The Accidental Reading Club of the London Underground
Have you ever realised that the lack of internet coverage in London’s Underground might be a hidden blessing?
On my Central Line journey recently, I, as a habitual people-watcher, observed a tale of two worlds unfolding within the same carriage. Most passengers remained tethered to their digital devices despite the connection void – wanderers in an electronic labyrinth with no exit; thumbs scrolling through cached content - eyes fixed on screens showing reflections of themselves more than anything else. Fortunately, against this digital backdrop, I glimpsed a group of ‘the quiet adventurers’ – those whose hands cradled physical books or e-ink readers instead. While the former group of passengers remained trapped in the shallow pools of their devices, these readers had dove headlong into oceans of narrative: swimming through currents of imagination and distant shores of thought. Their eyes moved across pages like explorers charting unmapped territories; their subtle facial expressions shifting with each new discovery in these worlds constructed entirely upon words and their wonder. This striking contrast filled me with an unexpected sense of gratitude – to witness people who had found portals to the world of worlds in something as simple as bound paper.

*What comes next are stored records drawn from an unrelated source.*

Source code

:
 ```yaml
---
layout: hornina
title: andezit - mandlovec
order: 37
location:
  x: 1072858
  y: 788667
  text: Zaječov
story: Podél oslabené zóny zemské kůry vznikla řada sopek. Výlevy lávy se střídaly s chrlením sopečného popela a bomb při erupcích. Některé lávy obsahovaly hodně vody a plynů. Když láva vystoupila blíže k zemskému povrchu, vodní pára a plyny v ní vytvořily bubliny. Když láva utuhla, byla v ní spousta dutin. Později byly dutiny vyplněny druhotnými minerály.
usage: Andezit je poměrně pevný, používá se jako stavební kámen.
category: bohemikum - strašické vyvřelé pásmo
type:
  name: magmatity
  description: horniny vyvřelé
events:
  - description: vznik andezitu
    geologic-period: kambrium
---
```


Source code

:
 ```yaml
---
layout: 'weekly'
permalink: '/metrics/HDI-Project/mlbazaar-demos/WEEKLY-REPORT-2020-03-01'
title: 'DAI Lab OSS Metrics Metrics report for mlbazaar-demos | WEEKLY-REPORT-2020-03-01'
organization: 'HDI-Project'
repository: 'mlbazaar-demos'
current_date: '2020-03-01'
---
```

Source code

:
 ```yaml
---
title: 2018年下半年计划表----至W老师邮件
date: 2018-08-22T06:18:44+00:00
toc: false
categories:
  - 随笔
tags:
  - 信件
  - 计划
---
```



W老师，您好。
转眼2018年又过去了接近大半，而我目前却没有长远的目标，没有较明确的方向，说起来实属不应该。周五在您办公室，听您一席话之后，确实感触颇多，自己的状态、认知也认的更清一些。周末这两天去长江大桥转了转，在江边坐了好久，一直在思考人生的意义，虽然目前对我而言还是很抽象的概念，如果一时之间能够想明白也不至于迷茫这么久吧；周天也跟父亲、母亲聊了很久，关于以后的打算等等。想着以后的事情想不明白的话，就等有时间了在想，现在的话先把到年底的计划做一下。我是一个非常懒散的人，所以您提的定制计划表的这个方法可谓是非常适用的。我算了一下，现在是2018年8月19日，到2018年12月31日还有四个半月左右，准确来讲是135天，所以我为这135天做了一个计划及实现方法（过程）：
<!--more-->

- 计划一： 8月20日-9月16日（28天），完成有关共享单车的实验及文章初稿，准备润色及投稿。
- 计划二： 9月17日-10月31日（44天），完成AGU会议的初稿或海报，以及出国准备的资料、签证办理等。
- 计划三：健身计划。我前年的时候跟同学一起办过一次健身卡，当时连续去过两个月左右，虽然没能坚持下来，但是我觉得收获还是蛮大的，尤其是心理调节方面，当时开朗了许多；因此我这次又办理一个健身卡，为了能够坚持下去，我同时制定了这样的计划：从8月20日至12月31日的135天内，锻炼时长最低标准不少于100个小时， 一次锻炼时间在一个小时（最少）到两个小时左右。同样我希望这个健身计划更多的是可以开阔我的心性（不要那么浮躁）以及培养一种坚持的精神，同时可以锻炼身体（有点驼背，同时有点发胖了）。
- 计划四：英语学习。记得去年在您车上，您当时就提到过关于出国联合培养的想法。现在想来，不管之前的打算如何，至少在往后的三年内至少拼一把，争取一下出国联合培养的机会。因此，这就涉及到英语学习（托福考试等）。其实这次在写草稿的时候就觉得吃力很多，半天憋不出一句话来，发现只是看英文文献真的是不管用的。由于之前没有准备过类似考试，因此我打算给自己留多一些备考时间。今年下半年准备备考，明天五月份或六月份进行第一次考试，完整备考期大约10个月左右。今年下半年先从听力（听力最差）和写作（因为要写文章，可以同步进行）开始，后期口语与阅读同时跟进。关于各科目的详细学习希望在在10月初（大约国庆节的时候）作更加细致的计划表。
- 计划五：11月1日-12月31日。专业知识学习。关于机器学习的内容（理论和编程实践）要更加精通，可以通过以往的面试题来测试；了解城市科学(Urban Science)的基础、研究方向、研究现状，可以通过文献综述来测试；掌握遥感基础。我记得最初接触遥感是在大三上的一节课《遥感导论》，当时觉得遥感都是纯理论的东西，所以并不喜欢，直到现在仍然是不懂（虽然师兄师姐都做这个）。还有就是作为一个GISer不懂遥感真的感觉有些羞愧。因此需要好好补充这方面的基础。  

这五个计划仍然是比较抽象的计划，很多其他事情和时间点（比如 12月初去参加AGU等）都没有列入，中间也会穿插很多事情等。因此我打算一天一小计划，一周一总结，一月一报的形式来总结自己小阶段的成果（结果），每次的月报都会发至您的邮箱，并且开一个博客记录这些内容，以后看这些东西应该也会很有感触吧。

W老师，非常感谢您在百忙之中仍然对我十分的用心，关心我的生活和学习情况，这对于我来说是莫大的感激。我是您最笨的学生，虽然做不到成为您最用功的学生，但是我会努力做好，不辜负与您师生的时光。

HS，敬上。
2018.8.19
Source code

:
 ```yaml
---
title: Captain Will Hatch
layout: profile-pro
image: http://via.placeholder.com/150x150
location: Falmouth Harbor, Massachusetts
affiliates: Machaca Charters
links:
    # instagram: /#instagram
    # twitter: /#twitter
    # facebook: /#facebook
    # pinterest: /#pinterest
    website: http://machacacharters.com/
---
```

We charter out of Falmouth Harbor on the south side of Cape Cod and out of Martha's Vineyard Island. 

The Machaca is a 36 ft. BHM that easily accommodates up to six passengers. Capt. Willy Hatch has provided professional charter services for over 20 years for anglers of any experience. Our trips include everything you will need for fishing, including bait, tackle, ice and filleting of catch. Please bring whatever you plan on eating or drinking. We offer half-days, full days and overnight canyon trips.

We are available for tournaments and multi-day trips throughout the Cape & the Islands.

The behavioural science here intrigues me. When the default option shifts unwillingly: as the tube passes through stations without internet coverage and thus scrolling through endless feeds becomes impossible, some of us naturally gravitate toward alternatives waiting in our bags. That paperback we’ve been meaning to start, suddenly, becomes the path of least resistance. The words on the opening page beckon as if a secret melody only we can hear: each sentence as a subtle nod, a gentle, invisible hand extended in invitation - the first notes of a dance that’s been waiting patiently for our arrival. And just like that - a thousand doorways swing open before us. Each page is a new landscape where characters breathe and mountains rise from flat paper, where starships slice through nebulae and footsteps echo down forgotten corridors of ancient castles waiting for us to discover their secrets. Or perhaps what awaits is more intimate than we, as deep thinkers, have been living without with - the gentle unfolding of a mind unlike our own, where an author’s whispered insights through centuries to find our ears alone, or where complex ideas dance and intertwine like constellations being mapped for the first time, inviting us to a silent symposium that the greatest thinkers who ever lived lean close, and whisper to our ears with their most precious revelations.

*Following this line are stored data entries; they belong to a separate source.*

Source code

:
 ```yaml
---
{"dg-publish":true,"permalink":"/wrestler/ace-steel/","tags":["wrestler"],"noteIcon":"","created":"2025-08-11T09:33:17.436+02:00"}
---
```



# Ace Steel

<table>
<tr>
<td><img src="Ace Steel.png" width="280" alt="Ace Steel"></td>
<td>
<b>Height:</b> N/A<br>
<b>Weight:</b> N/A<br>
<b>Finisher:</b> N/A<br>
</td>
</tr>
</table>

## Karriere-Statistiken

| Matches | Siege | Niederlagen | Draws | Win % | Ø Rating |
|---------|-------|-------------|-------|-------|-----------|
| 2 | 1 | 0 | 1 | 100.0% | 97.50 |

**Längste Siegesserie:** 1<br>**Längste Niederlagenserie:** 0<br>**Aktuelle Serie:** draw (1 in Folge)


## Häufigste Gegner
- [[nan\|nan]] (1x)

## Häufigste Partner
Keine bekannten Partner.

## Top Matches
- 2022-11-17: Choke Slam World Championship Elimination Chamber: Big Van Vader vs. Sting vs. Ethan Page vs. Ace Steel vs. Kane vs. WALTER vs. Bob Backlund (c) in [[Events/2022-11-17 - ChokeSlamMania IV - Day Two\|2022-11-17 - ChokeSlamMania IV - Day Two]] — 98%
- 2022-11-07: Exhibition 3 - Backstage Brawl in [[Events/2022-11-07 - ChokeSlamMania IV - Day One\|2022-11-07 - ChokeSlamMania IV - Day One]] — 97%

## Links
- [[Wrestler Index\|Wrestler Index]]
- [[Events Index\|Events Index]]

To me, what’s remarkable isn’t just that people read, but how they read. Without the constant interruption of notifications, I’ve watched fellow commuters become completely absorbed in their books! It’s, truly yet sadly, a rarity of sustained attention in our fragmented digital lives.
I’ve personally turned this connectivity gap into a deliberate reading sanctuary: noise-canceling headphones create a cocoon of quiet, my phone stays on “do not disturb”, and that tattered copy of “The Mind is Flat” written by one of my supervisors Professor Nick Chater from Warwick Business School receives my undivided attention for 45 uninterrupted minutes.

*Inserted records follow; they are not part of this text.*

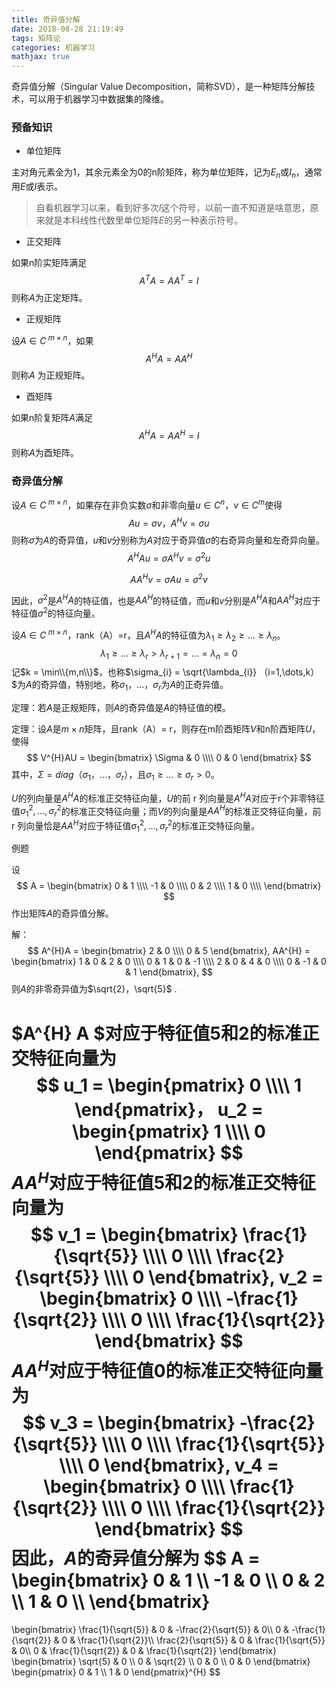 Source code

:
 ```yaml
---
title: 奇异值分解
date: 2018-08-28 21:19:49
tags: 矩阵论
categories: 机器学习
mathjax: true
---
```


奇异值分解（Singular Value Decomposition，简称SVD），是一种矩阵分解技术，可以用于机器学习中数据集的降维。

<!--more-->

### 预备知识

* 单位矩阵

主对角元素全为1，其余元素全为0的n阶矩阵，称为单位矩阵，记为$E_{n}$或$I_{n}$，通常用$E$或$I$表示。

> 自看机器学习以来，看到好多次$I$这个符号，以前一直不知道是啥意思，原来就是本科线性代数里单位矩阵$E$的另一种表示符号。

* 正交矩阵

如果n阶实矩阵满足
$$
A^{T}A = AA^{T} = I
$$
则称$A$为正定矩阵。

* 正规矩阵

设$A \in C^{\ m \times n}$，如果
$$
A^{H}A = AA^{H}
$$
则称$A$ 为正规矩阵。

* 酉矩阵

如果n阶复矩阵$A$满足
$$
A^{H}A = AA^{H} = I
$$
则称$A$为酉矩阵。

### 奇异值分解

设$A \in C^{\ m \times n}$，如果存在非负实数$\sigma$和非零向量$u \in C^{n}，v \in C^{m}$使得
$$
Au = \sigma v，A^{H}v = \sigma u
$$
则称$\sigma$为$A$的奇异值，$u$和$v$分别称为$A$对应于奇异值$\sigma$的右奇异向量和左奇异向量。
$$
A^{H}Au = \sigma A^{H} v = \sigma^{2} u
$$

$$
A A^{H} v = \sigma A u = \sigma^{2}v
$$

因此，$\sigma^{2}$是$A^{H} A$的特征值，也是$A A^{H}$的特征值，而$u$和$v$分别是$A^{H}A$和$A A^{H}$对应于特征值$\sigma^{2}$的特征向量。

设$A \in C^{\ m \times n}$，rank（A）=r，且$A^{H}A$的特征值为$\lambda_{1} \geq \lambda_{2} \geq \dots \geq \lambda_{n}$。
$$
\lambda_{1} \geq \dots \geq \lambda_{r} > \lambda_{r+1} = \dots = \lambda_{n} = 0
$$
记$k = \min\\{m,n\\}$，也称$\sigma_{i} = \sqrt{\lambda_{i}} （i=1,\dots,k）$为$A$的奇异值，特别地，称$\sigma_{1}，\dots，\sigma_{r}$为$A$的正奇异值。

定理：若$A$是正规矩阵，则$A$的奇异值是$A$的特征值的模。

定理：设$A$是$m \times n$矩阵，且rank（A）= r，则存在m阶酉矩阵$V$和n阶酉矩阵$U$，使得
$$
V^{H}AU = 
\begin{bmatrix}
\Sigma & 0 \\\\
0 & 0
\end{bmatrix}
$$
其中，$\Sigma = diag（\sigma_{1}，\dots，\sigma_{r}）$，且$\sigma_{1} \geq \dots \geq \sigma_{r} > 0$。

$U$的列向量是$A^{H}A$的标准正交特征向量，$U$的前 r 列向量是$A^{H}A$对应于r个非零特征值$\sigma_{1}^{2},\dots,\sigma_{r}^{2}$的标准正交特征向量；而$V$的列向量是$AA^{H}$的标准正交特征向量，前 r 列向量恰是$AA^{H}$对应于特征值$\sigma_{1}^{2},\dots,\sigma_{r}^{2}$的标准正交特征向量。

例题

设
$$
A = 
\begin{bmatrix}
0 & 1 \\\\
-1 & 0 \\\\
0 & 2 \\\\
1 & 0 \\\\
\end{bmatrix}
$$
作出矩阵$A$的奇异值分解。

解：
$$
A^{H}A = 
\begin{bmatrix}
2 & 0 \\\\
0 & 5
\end{bmatrix},
AA^{H} = 
\begin{bmatrix}
1 & 0 & 2 & 0 \\\\
0 & 1 & 0 & -1 \\\\
2 & 0 & 4 & 0 \\\\
0 & -1 & 0 & 1
\end{bmatrix},
$$
则$A$的非零奇异值为$\sqrt{2}，\sqrt{5}$ .

$A^{H} A $对应于特征值5和2的标准正交特征向量为
$$
u_1 = 
\begin{pmatrix}
0 \\\\ 1
\end{pmatrix}，
u_2 = 
\begin{pmatrix}
1 \\\\ 0
\end{pmatrix}
$$
$AA^{H}$对应于特征值5和2的标准正交特征向量为
$$
v_1 = 
\begin{bmatrix}
\frac{1}{\sqrt{5}} \\\\ 0 \\\\ \frac{2}{\sqrt{5}} \\\\ 0
\end{bmatrix},
v_2 = 
\begin{bmatrix}
0 \\\\ -\frac{1}{\sqrt{2}} \\\\ 0 \\\\ \frac{1}{\sqrt{2}} 
\end{bmatrix}
$$
$AA^{H}$对应于特征值0的标准正交特征向量为
$$
v_3 = 
\begin{bmatrix}
-\frac{2}{\sqrt{5}} \\\\ 0 \\\\ \frac{1}{\sqrt{5}} \\\\ 0
\end{bmatrix},
v_4 = 
\begin{bmatrix}
0 \\\\ \frac{1}{\sqrt{2}} \\\\ 0 \\\\ \frac{1}{\sqrt{2}} 
\end{bmatrix}
$$
因此，$A$的奇异值分解为
$$
A = 
\begin{bmatrix}
0 & 1 \\\\
-1 & 0 \\\\
0 & 2 \\\\
1 & 0 \\\\
\end{bmatrix}
= 
\begin{bmatrix}
\frac{1}{\sqrt{5}} & 0 & -\frac{2}{\sqrt{5}} & 0\\\\ 
0 & -\frac{1}{\sqrt{2}} & 0 & \frac{1}{\sqrt{2}}\\\\ 
\frac{2}{\sqrt{5}} & 0 & \frac{1}{\sqrt{5}} & 0\\\\ 
0 & \frac{1}{\sqrt{2}} & 0 & \frac{1}{\sqrt{2}}
\end{bmatrix}
\begin{bmatrix}
\sqrt{5} & 0 \\\\
0 & \sqrt{2} \\\\
0 & 0 \\\\
0 & 0
\end{bmatrix}
\begin{pmatrix}
0 & 1 \\\\
1 & 0
\end{pmatrix}^{H}
$$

With a few dose of my curiosity, I suspect these internet-free zones aren’t technological limitations but accidental wellbeing features. Physical zones like the tube, of course, often create a sense of boredom, but it is in this empty space where creativity germinates - much like a child picking up a few scattered Lego pieces and conjuring entire worlds from plastic blocks, that our minds find ourselves freedom - to weather, wander and wonder. These digital deserts have become London’s largest daily reading club that spans every line and station.
What about you? Has your commute become an unexpected reading retreat? What book is currently accompanying your Underground journey?